Published January 13, 2015
You've been tuning into some of your favorite programs this month, expecting a season finale with a fun cliff- hanger.
The story line is supposed to be continued next season.
Only you realize there won't be another season. You got the message wrong, the season finale was actually a series finale.
Good night and good-bye, thanks for tuning in.
Make no mistake, conference realignment is still the worst reality show going these days, which is saying a lot when "Splash" has been an option.
There is no loyalty on this runaway train. An entire conference like the Big East has imploded before our eyes on the major college level. Is it possible an entire division - like the Football Championship Subdivision - will lose its relevance because of conference realignment?
Ten FCS programs have or will depart the FCS for the Football Bowl Subdivision within roughly a three-year period starting in 2011, with national powers Appalachian State and Georgia Southern the most notable programs that will head out the door next year.
And then there's the cannibalizing within the ranks, the latest being Elon University's announcement on Thursday that it will depart the Southern Conference for the Colonial Athletic Association in the 2014-15 school year.
You can't blame Elon, it's going to do what's best for itself. You can't blame, the CAA, either, it wants to be as a strong as possible while it loses a program and gains a program, loses a program and gains a program ...
But who says somebody has to be wrong before the individual schools and conferences take responsibility for the greater whole?
There will be 126 schools playing in the FCS this year, so the division won't be going away in the future. It's here to stay.
But who is really guarding against a watered-down product in that same future?
Yes, those were crickets chirping.
The CAA was supposed to be the FCS conference that would get picked to shreds in these tumultuous, money-grabbing times - as much for basketball as football - but it's been retooling and will get back to 12 members for football when Elon arrives on July 1, 2014.
Instead, it's the once-great Southern Conference, which used to be the shining example of FCS football, that is going to be a mere shell of itself next year with the losses of Appalachian State, Georgia Southern - and their combined nine national titles - and Elon (the College of Charleston, which is leaving this year, doesn't have a football program, while Davidson, bound for the Atlantic 10 next year, plays in the non-scholarship Pioneer Football League).
If you want to look at possible instability within the other power conferences in the FCS, consider that people are often pushing for the two-time defending national champions at North Dakota State to make the move from the Missouri Valley Football Championship up to the FBS.
And others out west want the Big Sky Conference to move everybody up and become an entirely new FBS conference.
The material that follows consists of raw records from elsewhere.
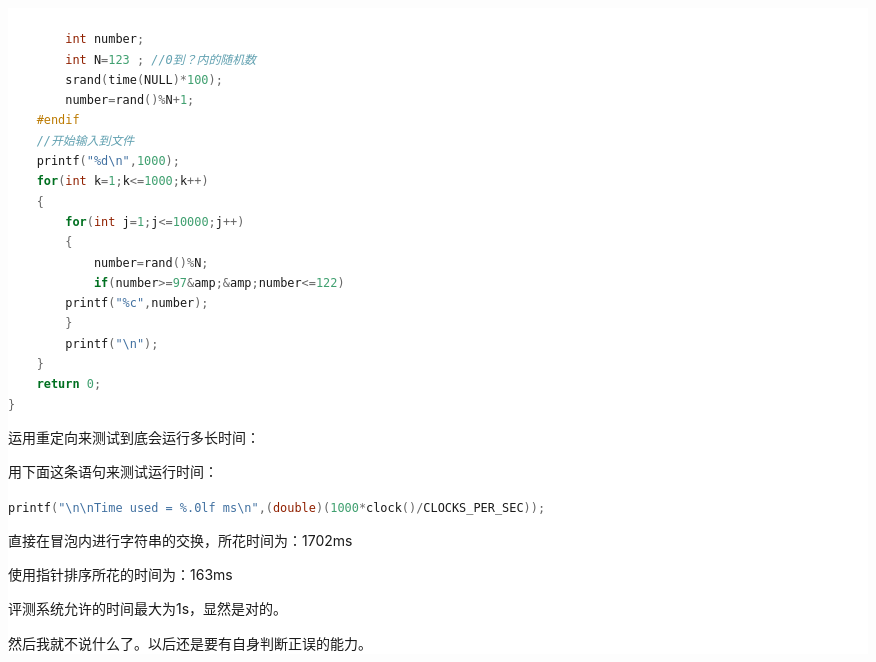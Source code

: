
 ``` c

        int number;
        int N=123 ; //0到？内的随机数 
        srand(time(NULL)*100);
        number=rand()%N+1;
    #endif
    //开始输入到文件 
    printf("%d\n",1000);
    for(int k=1;k<=1000;k++)
    {
        for(int j=1;j<=10000;j++)
        {
            number=rand()%N;
            if(number>=97&amp;&amp;number<=122)
        printf("%c",number);
        }
        printf("\n");
    }
    return 0;
}
```

运用重定向来测试到底会运行多长时间：

用下面这条语句来测试运行时间：

``` c
printf("\n\nTime used = %.0lf ms\n",(double)(1000*clock()/CLOCKS_PER_SEC));
```

直接在冒泡内进行字符串的交换，所花时间为：1702ms

使用指针排序所花的时间为：163ms

评测系统允许的时间最大为1s，显然是对的。

然后我就不说什么了。以后还是要有自身判断正误的能力。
That doesn't sound so crazy if the FCS keeps tossing the football near end zones filled with quicksand.
It wasn't that long ago - January 2011 - when 134 stakeholders in the FCS, including conference commissioners athletic directors, coaches, even NCAA President Mark Emmert, came together in Frisco, Texas, for the first FCS Summit, a terrific endeavor led by the Southland Conference and a chance for member schools to come together and discuss major issues affecting the division.
The gathering was supposed to be the first step toward improving the FCS, with a "to be continued" story line that would lead toward action in future years. At the forefront of talks was conference realignment.
You want action? While everybody shared their concerns for the FCS, once an opportunity to move on came to some of the attendees, well, so much for the greater good.
The NCAA can't really stop realignment because the schools have the authority over conference configuration, and almost surely always will.
But FCS schools better start taking their future more seriously.
Sweeps Month? How about the FCS being swept from relevance if its schools aren't careful.